PROJECT SUMMARY
The C9orf72-mediated ALS (amyotrophic lateral sclerosis) and FTD (frontotemporal dementia) (C9-
ALS/FTD) are two fatal neurodegenerative diseases with no curative treatment. We aim to address a new
mechanism at the core of C9-ALS/FTD to improve the therapeutic potential. While ALS is an adult-onset disease
with progressive degeneration of motor neurons, and while FTD is characterized with progressive decline of the
frontal and temporal lobes of the brain, the two share a common genetic cause – repeat expansion of the
nucleotide sequence G4C2 in the first intron of the C9orf72 gene. Of the proposed causes of C9-ALS/FTD, the
most significant is the synthesis of dipeptide repeat (DPR) proteins from ribosome translation of the expanded
repeats. These DPRs are consistently observed in patient tissues and in various model systems. While the
initiation of DPR synthesis is non-canonical, the elongation of protein synthesis is by the classical ribosome
machinery that translates each codon using a set of tRNA species with the matching anticodon, which is provided
by the cellular tRNA pool.
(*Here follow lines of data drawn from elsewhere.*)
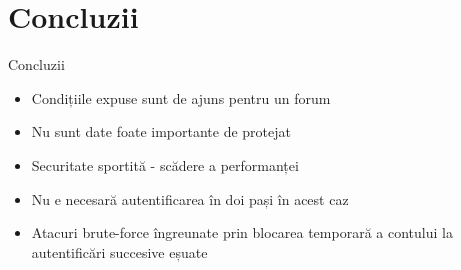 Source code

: \documentclass[9pt]{beamer}
\begin{document}
\section[]{Concluzii}

\begin{frame}{Concluzii}
	\begin{itemize}
	    \item Condițiile expuse sunt de ajuns pentru un forum
	    \vskip10pt
	    \item Nu sunt date foate importante de protejat
	    \vskip10pt
	    \item Securitate sportită - scădere a performanței
	    \vskip10pt
	    \item Nu e necesară autentificarea în doi pași în acest caz
	    \vskip10pt
	    \item Atacuri brute-force îngreunate prin blocarea temporară a contului la autentificări succesive eșuate
    \end{itemize}
\end{frame}
\end{document}
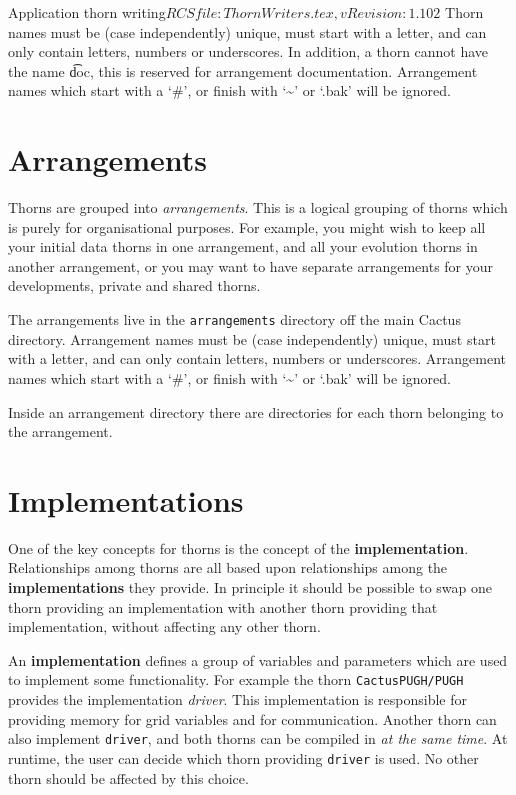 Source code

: \begin{cactuspart}{2}{Application thorn writing}{$RCSfile: ThornWriters.tex,v $}{$Revision: 1.102 $}
Thorn names must be (case independently) unique, must start with a letter,
and can only contain
letters, numbers or underscores.
In addition, a thorn cannot have the name {\t doc}, this is reserved
for arrangement documentation. Arrangement names which start with a
`\#', or finish with `\~{}' or `.bak' will be ignored.



\section{Arrangements}

Thorns are grouped into {\em arrangements}.  This is a logical grouping of
thorns which is purely for organisational purposes. For example,
you might wish to keep all your initial data thorns in one arrangement,
and all your evolution thorns in another arrangement, or you may want
to have separate arrangements for your developments, private and shared
thorns.

The arrangements live in the {\tt arrangements} directory off the main
Cactus directory.  Arrangement names must be (case independently) unique,
must start with a letter,
and can only contain
letters, numbers or underscores. Arrangement names which start with a
`\#', or finish with `\~{}' or `.bak' will be ignored.

Inside an arrangement directory there are directories for each thorn
belonging to the arrangement.

\section{Implementations}

\label{sec:im}

One of the key concepts for thorns is the concept of the {\bf implementation}.
Relationships among thorns are all based upon relationships among the
{\bf implementations} they provide.
In principle it should be possible to swap one thorn providing an
implementation with another thorn providing that implementation,
without affecting any other thorn.

An {\bf implementation} defines a group of variables and parameters which
are used to implement some functionality.  For example the thorn
{\tt CactusPUGH/PUGH} provides the implementation {\it driver}.  This
implementation is responsible for providing memory for grid variables and
for communication.  Another thorn can also implement {\tt driver},
and both thorns can be compiled in {\em at the same time}.
At runtime, the user can decide which thorn providing {\tt driver} is used.
No other thorn should be affected by this choice.


\end{cactuspart}
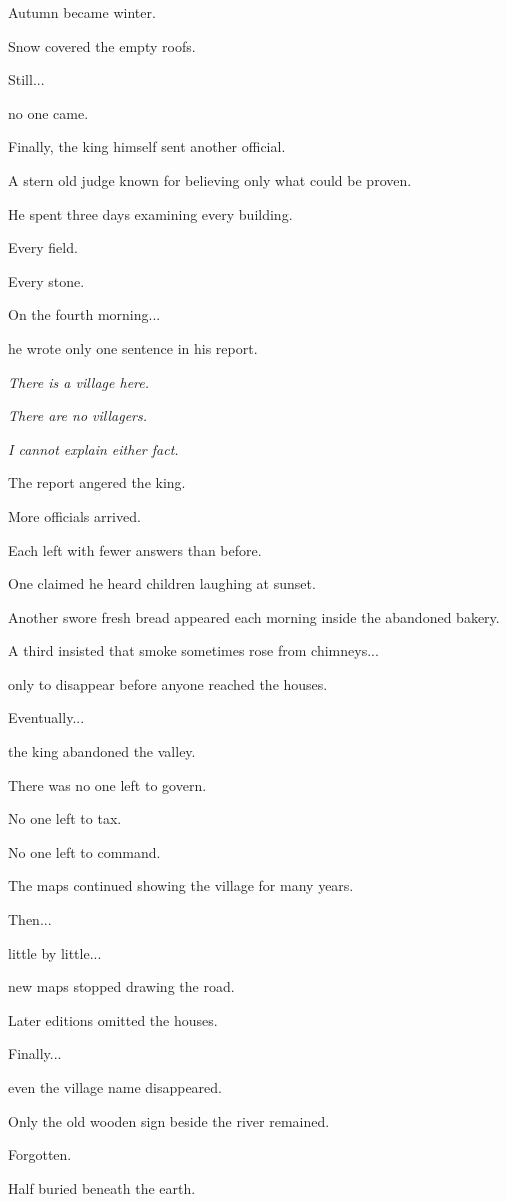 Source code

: \documentclass[12pt,openany]{book}
\begin{document}
Autumn became winter.

Snow covered the empty roofs.

Still...

no one came.

Finally, the king himself sent another official.

A stern old judge known for believing only what could be proven.

He spent three days examining every building.

Every field.

Every stone.

On the fourth morning...

he wrote only one sentence in his report.

\emph{There is a village here.}

\emph{There are no villagers.}

\emph{I cannot explain either fact.}

The report angered the king.

More officials arrived.

Each left with fewer answers than before.

One claimed he heard children laughing at sunset.

Another swore fresh bread appeared each morning inside the abandoned bakery.

A third insisted that smoke sometimes rose from chimneys...

only to disappear before anyone reached the houses.

Eventually...

the king abandoned the valley.

There was no one left to govern.

No one left to tax.

No one left to command.

The maps continued showing the village for many years.

Then...

little by little...

new maps stopped drawing the road.

Later editions omitted the houses.

Finally...

even the village name disappeared.

Only the old wooden sign beside the river remained.

Forgotten.

Half buried beneath the earth.
\end{document}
Notably, translation of repeated sequences is highly challenging, requiring repeated
use of the tRNAs for the same codon, where each species must be efficiently charged and post-transcriptionally
modified and matured. This challenge is further intensified in patient cells, where the repeat length can run up to
thousands, raising the question of how the cellular tRNA pool responds to such an unusual demand. This is an
unexplored, but critical, question in C9-ALS/FTD, because the deficiency of quality tRNAs can shift the ribosome
translational reading-frame, leading to frameshifting and synthesis of chimeric DPRs that would alter the disease
pathology. Here we will address this question, based on our extensive expertise in tRNA and in tRNA-associated
ribosome frameshifting. In Aim 1, we will determine changes of the tRNA pool in C9 patient-derived cells relative
to an isogenic control, using our improved tRNA-seq. We will also decipher changes of the ribosome-mediated
global protein synthesis that underlie the disease. We will determine changes both in the iPSC (induced
pluripotent stem cell) state and in the differentiated neuron (iPSN) state, due to their fundamental differences in
regulation of protein synthesis, and due to the potential to produce new insight into the disease during
differentiation. In Aim 2, we will test the hypothesis that the course of DPR synthesis can be induced to undergo
a desired frameshifting to produce less toxic proteins that can reduce the disease pathology. We will test how
changes of the abundance and charging levels of the tRNAs required for DPR synthesis can induce the desired
frameshifting. This work will serve as the foundation for understanding the therapeutic implications of tRNA and
ribosome protein synthesis in the development of C9-ALS/FTD, providing a template that is generalizable to
other aging and neurodegenerative diseases associated with nucleotide repeat expansions.